With USB drives, it's not a good idea to depend on any kind of kernel-assigned host/drive number. The kernel assigns those dynamically, depending on the order it recognises them in, the order it deigns to process them in, the locking order of internal kernel locks, the phase of the moon, and how you hold your mouth. It is usually the same order from a clean bootup with no cabling changes, but nothing is guaranteed. That's why I thought that mount-by-label was vital to Tomato.freddyspam,
The swapon command as you use it will not work if kernel assigns different host number to your drive after a reboot. However, it doesn't explain why the partition name was displayed incorrectly in the GUI.
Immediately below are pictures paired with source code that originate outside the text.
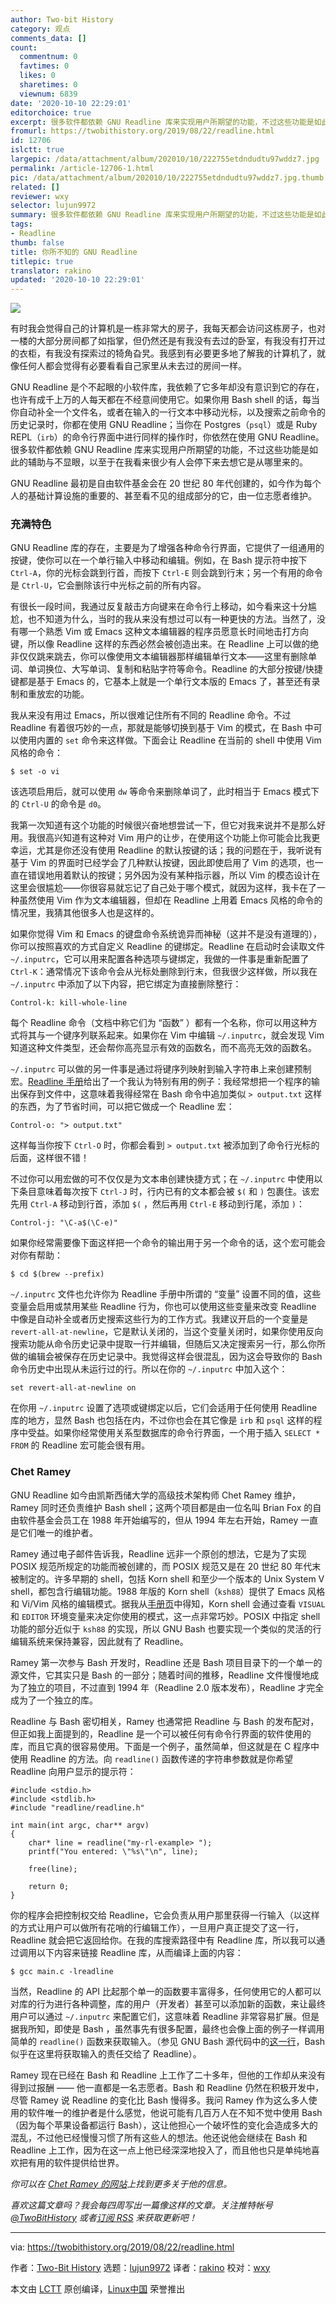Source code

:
 ```yaml
---
author: Two-bit History
category: 观点
comments_data: []
count:
  commentnum: 0
  favtimes: 0
  likes: 0
  sharetimes: 0
  viewnum: 6839
date: '2020-10-10 22:29:01'
editorchoice: true
excerpt: 很多软件都依赖 GNU Readline 库来实现用户所期望的功能，不过这些功能是如此的辅助与不显眼，以至于在我看来很少有人会停下来去想它是从哪里来的。
fromurl: https://twobithistory.org/2019/08/22/readline.html
id: 12706
islctt: true
largepic: /data/attachment/album/202010/10/222755etdndudtu97wddz7.jpg
permalink: /article-12706-1.html
pic: /data/attachment/album/202010/10/222755etdndudtu97wddz7.jpg.thumb.jpg
related: []
reviewer: wxy
selector: lujun9972
summary: 很多软件都依赖 GNU Readline 库来实现用户所期望的功能，不过这些功能是如此的辅助与不显眼，以至于在我看来很少有人会停下来去想它是从哪里来的。
tags:
- Readline
thumb: false
title: 你所不知的 GNU Readline
titlepic: true
translator: rakino
updated: '2020-10-10 22:29:01'
---
```


![](/data/attachment/album/202010/10/222755etdndudtu97wddz7.jpg)


有时我会觉得自己的计算机是一栋非常大的房子，我每天都会访问这栋房子，也对一楼的大部分房间都了如指掌，但仍然还是有我没有去过的卧室，有我没有打开过的衣柜，有我没有探索过的犄角旮旯。我感到有必要更多地了解我的计算机了，就像任何人都会觉得有必要看看自己家里从未去过的房间一样。


GNU Readline 是个不起眼的小软件库，我依赖了它多年却没有意识到它的存在，也许有成千上万的人每天都在不经意间使用它。如果你用 Bash shell 的话，每当你自动补全一个文件名，或者在输入的一行文本中移动光标，以及搜索之前命令的历史记录时，你都在使用 GNU Readline；当你在 Postgres（`psql`）或是 Ruby REPL（`irb`）的命令行界面中进行同样的操作时，你依然在使用 GNU Readline。很多软件都依赖 GNU Readline 库来实现用户所期望的功能，不过这些功能是如此的辅助与不显眼，以至于在我看来很少有人会停下来去想它是从哪里来的。


GNU Readline 最初是自由软件基金会在 20 世纪 80 年代创建的，如今作为每个人的基础计算设施的重要的、甚至看不见的组成部分的它，由一位志愿者维护。


### 充满特色


GNU Readline 库的存在，主要是为了增强各种命令行界面，它提供了一组通用的按键，使你可以在一个单行输入中移动和编辑。例如，在 Bash 提示符中按下 `Ctrl-A`，你的光标会跳到行首，而按下 `Ctrl-E` 则会跳到行末；另一个有用的命令是 `Ctrl-U`，它会删除该行中光标之前的所有内容。


有很长一段时间，我通过反复敲击方向键来在命令行上移动，如今看来这十分尴尬，也不知道为什么，当时的我从来没有想过可以有一种更快的方法。当然了，没有哪一个熟悉 Vim 或 Emacs 这种文本编辑器的程序员愿意长时间地击打方向键，所以像 Readline 这样的东西必然会被创造出来。在 Readline 上可以做的绝非仅仅跳来跳去，你可以像使用文本编辑器那样编辑单行文本——这里有删除单词、单词换位、大写单词、复制和粘贴字符等命令。Readline 的大部分按键/快捷键都是基于 Emacs 的，它基本上就是一个单行文本版的 Emacs 了，甚至还有录制和重放宏的功能。


我从来没有用过 Emacs，所以很难记住所有不同的 Readline 命令。不过 Readline 有着很巧妙的一点，那就是能够切换到基于 Vim 的模式，在 Bash 中可以使用内置的 `set` 命令来这样做。下面会让 Readline 在当前的 shell 中使用 Vim 风格的命令：



```
$ set -o vi

```

该选项启用后，就可以使用 `dw` 等命令来删除单词了，此时相当于 Emacs 模式下的 `Ctrl-U` 的命令是 `d0`。


我第一次知道有这个功能的时候很兴奋地想尝试一下，但它对我来说并不是那么好用。我很高兴知道有这种对 Vim 用户的让步，在使用这个功能上你可能会比我更幸运，尤其是你还没有使用 Readline 的默认按键的话；我的问题在于，我听说有基于 Vim 的界面时已经学会了几种默认按键，因此即使启用了 Vim 的选项，也一直在错误地用着默认的按键；另外因为没有某种指示器，所以 Vim 的模态设计在这里会很尴尬——你很容易就忘记了自己处于哪个模式，就因为这样，我卡在了一种虽然使用 Vim 作为文本编辑器，但却在 Readline 上用着 Emacs 风格的命令的情况里，我猜其他很多人也是这样的。


如果你觉得 Vim 和 Emacs 的键盘命令系统诡异而神秘（这并不是没有道理的），你可以按照喜欢的方式自定义 Readline 的键绑定。Readline 在启动时会读取文件 `~/.inputrc`，它可以用来配置各种选项与键绑定，我做的一件事是重新配置了 `Ctrl-K`：通常情况下该命令会从光标处删除到行末，但我很少这样做，所以我在 `~/.inputrc` 中添加了以下内容，把它绑定为直接删除整行：



```
Control-k: kill-whole-line

```

每个 Readline 命令（文档中称它们为 “函数” ）都有一个名称，你可以用这种方式将其与一个键序列联系起来。如果你在 Vim 中编辑 `~/.inputrc`，就会发现 Vim 知道这种文件类型，还会帮你高亮显示有效的函数名，而不高亮无效的函数名。


`~/.inputrc` 可以做的另一件事是通过将键序列映射到输入字符串上来创建预制宏。[Readline 手册](https://tiswww.case.edu/php/chet/readline/readline.html)给出了一个我认为特别有用的例子：我经常想把一个程序的输出保存到文件中，这意味着我得经常在 Bash 命令中追加类似 `> output.txt` 这样的东西，为了节省时间，可以把它做成一个 Readline 宏：



```
Control-o: "> output.txt"

```

这样每当你按下 `Ctrl-O` 时，你都会看到 `> output.txt` 被添加到了命令行光标的后面，这样很不错！


不过你可以用宏做的可不仅仅是为文本串创建快捷方式；在 `~/.inputrc` 中使用以下条目意味着每次按下 `Ctrl-J` 时，行内已有的文本都会被 `$(` 和 `)` 包裹住。该宏先用 `Ctrl-A` 移动到行首，添加 `$(` ，然后再用 `Ctrl-E` 移动到行尾，添加 `)`：



```
Control-j: "\C-a$(\C-e)"

```

如果你经常需要像下面这样把一个命令的输出用于另一个命令的话，这个宏可能会对你有帮助：



```
$ cd $(brew --prefix)

```

`~/.inputrc` 文件也允许你为 Readline 手册中所谓的 “变量” 设置不同的值，这些变量会启用或禁用某些 Readline 行为，你也可以使用这些变量来改变 Readline 中像是自动补全或者历史搜索这些行为的工作方式。我建议开启的一个变量是 `revert-all-at-newline`，它是默认关闭的，当这个变量关闭时，如果你使用反向搜索功能从命令历史记录中提取一行并编辑，但随后又决定搜索另一行，那么你所做的编辑会被保存在历史记录中。我觉得这样会很混乱，因为这会导致你的 Bash 命令历史中出现从未运行过的行。所以在你的 `~/.inputrc` 中加入这个：



```
set revert-all-at-newline on

```

在你用 `~/.inputrc` 设置了选项或键绑定以后，它们会适用于任何使用 Readline 库的地方，显然 Bash 也包括在内，不过你也会在其它像是 `irb` 和 `psql` 这样的程序中受益。如果你经常使用关系型数据库的命令行界面，一个用于插入 `SELECT * FROM` 的 Readline 宏可能会很有用。


### Chet Ramey


GNU Readline 如今由凯斯西储大学的高级技术架构师 Chet Ramey 维护，Ramey 同时还负责维护 Bash shell；这两个项目都是由一位名叫 Brian Fox 的自由软件基金会员工在 1988 年开始编写的，但从 1994 年左右开始，Ramey 一直是它们唯一的维护者。


Ramey 通过电子邮件告诉我，Readline 远非一个原创的想法，它是为了实现 POSIX 规范所规定的功能而被创建的，而 POSIX 规范又是在 20 世纪 80 年代末被制定的。许多早期的 shell，包括 Korn shell 和至少一个版本的 Unix System V shell，都包含行编辑功能。1988 年版的 Korn shell（`ksh88`）提供了 Emacs 风格和 Vi/Vim 风格的编辑模式。据我从[手册页](https://web.archive.org/web/20151105130220/http://www2.research.att.com/sw/download/man/man1/ksh88.html)中得知，Korn shell 会通过查看 `VISUAL` 和 `EDITOR` 环境变量来决定你使用的模式，这一点非常巧妙。POSIX 中指定 shell 功能的部分近似于 `ksh88` 的实现，所以 GNU Bash 也要实现一个类似的灵活的行编辑系统来保持兼容，因此就有了 Readline。


Ramey 第一次参与 Bash 开发时，Readline 还是 Bash 项目目录下的一个单一的源文件，它其实只是 Bash 的一部分；随着时间的推移，Readline 文件慢慢地成为了独立的项目，不过直到 1994 年（Readline 2.0 版本发布），Readline 才完全成为了一个独立的库。


Readline 与 Bash 密切相关，Ramey 也通常把 Readline 与 Bash 的发布配对，但正如我上面提到的，Readline 是一个可以被任何有命令行界面的软件使用的库，而且它真的很容易使用。下面是一个例子，虽然简单，但这就是在 C 程序中使用 Readline 的方法。向 `readline()` 函数传递的字符串参数就是你希望 Readline 向用户显示的提示符：



```
#include <stdio.h>
#include <stdlib.h>
#include "readline/readline.h"

int main(int argc, char** argv)
{
    char* line = readline("my-rl-example> ");
    printf("You entered: \"%s\"\n", line);

    free(line);

    return 0;
}

```

你的程序会把控制权交给 Readline，它会负责从用户那里获得一行输入（以这样的方式让用户可以做所有花哨的行编辑工作），一旦用户真正提交了这一行，Readline 就会把它返回给你。在我的库搜索路径中有 Readline 库，所以我可以通过调用以下内容来链接 Readline 库，从而编译上面的内容：



```
$ gcc main.c -lreadline

```

当然，Readline 的 API 比起那个单一的函数要丰富得多，任何使用它的人都可以对库的行为进行各种调整，库的用户（开发者）甚至可以添加新的函数，来让最终用户可以通过 `~/.inputrc` 来配置它们，这意味着 Readline 非常容易扩展。但是据我所知，即使是 Bash ，虽然事先有很多配置，最终也会像上面的例子一样调用简单的 `readline()` 函数来获取输入。（参见 GNU Bash 源代码中的[这一行](https://github.com/bminor/bash/blob/9f597fd10993313262cab400bf3c46ffb3f6fd1e/parse.y#L1487)，Bash 似乎在这里将获取输入的责任交给了 Readline）。


Ramey 现在已经在 Bash 和 Readline 上工作了二十多年，但他的工作却从来没有得到过报酬 —— 他一直都是一名志愿者。Bash 和 Readline 仍然在积极开发中，尽管 Ramey 说 Readline 的变化比 Bash 慢得多。我问 Ramey 作为这么多人使用的软件唯一的维护者是什么感觉，他说可能有几百万人在不知不觉中使用 Bash（因为每个苹果设备都运行 Bash），这让他担心一个破坏性的变化会造成多大的混乱，不过他已经慢慢习惯了所有这些人的想法。他还说他会继续在 Bash 和 Readline 上工作，因为在这一点上他已经深深地投入了，而且他也只是单纯地喜欢把有用的软件提供给世界。


*你可以在 [Chet Ramey 的网站](https://tiswww.case.edu/php/chet/)上找到更多关于他的信息。*


*喜欢这篇文章吗？我会每四周写出一篇像这样的文章。关注推特帐号 [@TwoBitHistory](https://twitter.com/TwoBitHistory) 或者[订阅 RSS](https://twobithistory.org/feed.xml) 来获取更新吧！*




---


via: <https://twobithistory.org/2019/08/22/readline.html>


作者：[Two-Bit History](https://twobithistory.org) 选题：[lujun9972](https://github.com/lujun9972) 译者：[rakino](https://github.com/rakino) 校对：[wxy](https://github.com/wxy)


本文由 [LCTT](https://github.com/LCTT/TranslateProject) 原创编译，[Linux中国](https://linux.cn/) 荣誉推出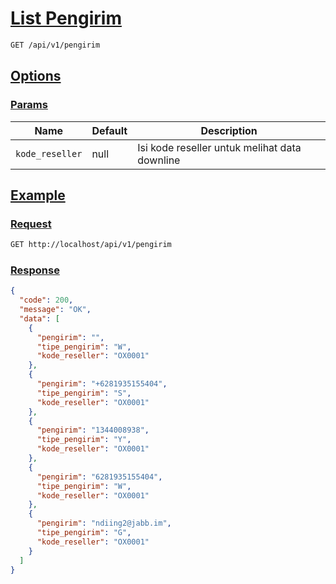 # [List Pengirim]()

<!-- @category Common -->

```bash
GET /api/v1/pengirim
```

## [Options]()

### [Params]()

Name | Default | Description
--- | --- | ---
`kode_reseller` | null | Isi kode reseller untuk melihat data downline

## [Example]()

### [Request]()

```bash
GET http://localhost/api/v1/pengirim
```

### [Response]()

```json
{
  "code": 200,
  "message": "OK",
  "data": [
    {
      "pengirim": "",
      "tipe_pengirim": "W",
      "kode_reseller": "OX0001"
    },
    {
      "pengirim": "+6281935155404",
      "tipe_pengirim": "S",
      "kode_reseller": "OX0001"
    },
    {
      "pengirim": "1344008938",
      "tipe_pengirim": "Y",
      "kode_reseller": "OX0001"
    },
    {
      "pengirim": "6281935155404",
      "tipe_pengirim": "W",
      "kode_reseller": "OX0001"
    },
    {
      "pengirim": "ndiing2@jabb.im",
      "tipe_pengirim": "G",
      "kode_reseller": "OX0001"
    }
  ]
}
```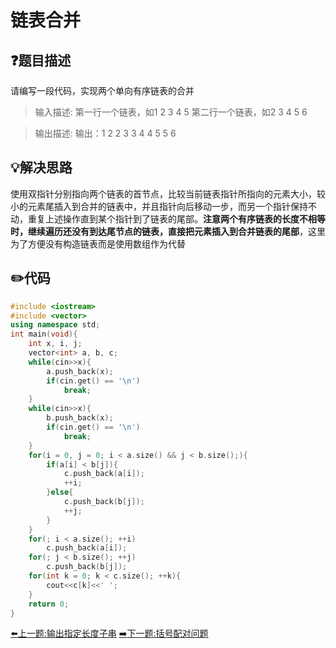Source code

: # 链表合并

## :question:题目描述
请编写一段代码，实现两个单向有序链表的合并

>输入描述:
第一行一个链表，如1 2 3 4 5
第二行一个链表，如2 3 4 5 6

>输出描述:
输出：1 2 2 3 3 4 4 5 5 6

## :bulb:解决思路
使用双指针分别指向两个链表的首节点，比较当前链表指针所指向的元素大小，较小的元素尾插入到合并的链表中，并且指针向后移动一步，而另一个指针保持不动，重复上述操作直到某个指针到了链表的尾部。**注意两个有序链表的长度不相等时，继续遍历还没有到达尾节点的链表，直接把元素插入到合并链表的尾部**，这里为了方便没有构造链表而是使用数组作为代替

## :pencil2:代码
```c++
#include <iostream>
#include <vector>
using namespace std;
int main(void){
    int x, i, j;
    vector<int> a, b, c;
    while(cin>>x){
        a.push_back(x);
        if(cin.get() == '\n')
            break;
    }
    while(cin>>x){
        b.push_back(x);
        if(cin.get() == '\n')
            break;
    }
    for(i = 0, j = 0; i < a.size() && j < b.size();){
        if(a[i] < b[j]){
            c.push_back(a[i]);
            ++i;
        }else{
            c.push_back(b[j]);
            ++j;
        }
    }
    for(; i < a.size(); ++i)
        c.push_back(a[i]);
    for(; j < b.size(); ++j)
        c.push_back(b[j]);
    for(int k = 0; k < c.size(); ++k){
        cout<<c[k]<<' ';
    }
    return 0;
}
```
[:arrow_left:上一题:输出指定长度子串](PrintSubString.md)
[:arrow_right:下一题:括号配对问题](ParenthesesMathch.md)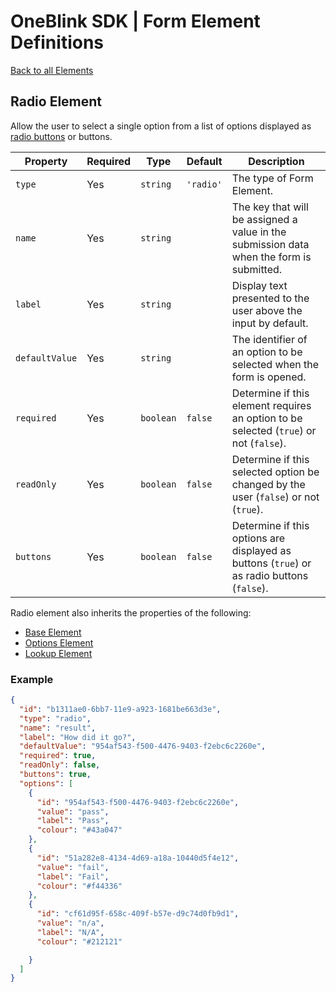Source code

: # OneBlink SDK | Form Element Definitions

[Back to all Elements](../README.md)

## Radio Element

Allow the user to select a single option from a list of options displayed as [radio buttons](https://developer.mozilla.org/en-US/docs/Web/HTML/Element/input/radio) or buttons.

| Property       | Required | Type      | Default   | Description                                                                                |
| -------------- | -------- | --------- | --------- | ------------------------------------------------------------------------------------------ |
| `type`         | Yes      | `string`  | `'radio'` | The type of Form Element.                                                                  |
| `name`         | Yes      | `string`  |           | The key that will be assigned a value in the submission data when the form is submitted.   |
| `label`        | Yes      | `string`  |           | Display text presented to the user above the input by default.                             |
| `defaultValue` | Yes      | `string`  |           | The identifier of an option to be selected when the form is opened.                        |
| `required`     | Yes      | `boolean` | `false`   | Determine if this element requires an option to be selected (`true`) or not (`false`).     |
| `readOnly`     | Yes      | `boolean` | `false`   | Determine if this selected option be changed by the user (`false`) or not (`true`).        |
| `buttons`      | Yes      | `boolean` | `false`   | Determine if this options are displayed as buttons (`true`) or as radio buttons (`false`). |

Radio element also inherits the properties of the following:

-   [Base Element](./base-element.md)
-   [Options Element](./options-element.md)
-   [Lookup Element](./lookup-element.md)

### Example

```JSON
{
  "id": "b1311ae0-6bb7-11e9-a923-1681be663d3e",
  "type": "radio",
  "name": "result",
  "label": "How did it go?",
  "defaultValue": "954af543-f500-4476-9403-f2ebc6c2260e",
  "required": true,
  "readOnly": false,
  "buttons": true,
  "options": [
    {
      "id": "954af543-f500-4476-9403-f2ebc6c2260e",
      "value": "pass",
      "label": "Pass",
      "colour": "#43a047"
    },
    {
      "id": "51a282e8-4134-4d69-a18a-10440d5f4e12",
      "value": "fail",
      "label": "Fail",
      "colour": "#f44336"
    },
    {
      "id": "cf61d95f-658c-409f-b57e-d9c74d0fb9d1",
      "value": "n/a",
      "label": "N/A",
      "colour": "#212121"

    }
  ]
}
```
Yup. No bugs in Tomato (probably). What there is, is a kernel bug. Finding it will be a bitch. I have it on my todo list-----but way down---after jffs improvements and webcam support. To do it, I'm planning on building the kernel and Tomato's USB code on a PC, and using the PC console & kernel debug facilities. This is not something that can be easily done on router hardware.I don't see any obvious flaws in the code that can cause it, but it looks like reading from procfs files (/proc/scsi/scsi or /proc/partitions etc) while kernel is writing to these files can make scsi/usb subsystem to go wild - I'll do more research on that.
BTW, the kernel doesn't "write to these files". The /proc files are a window into the kernel. The contents are generated on-the-fly as you read them. That's why the sizes of the /proc files always display as zero.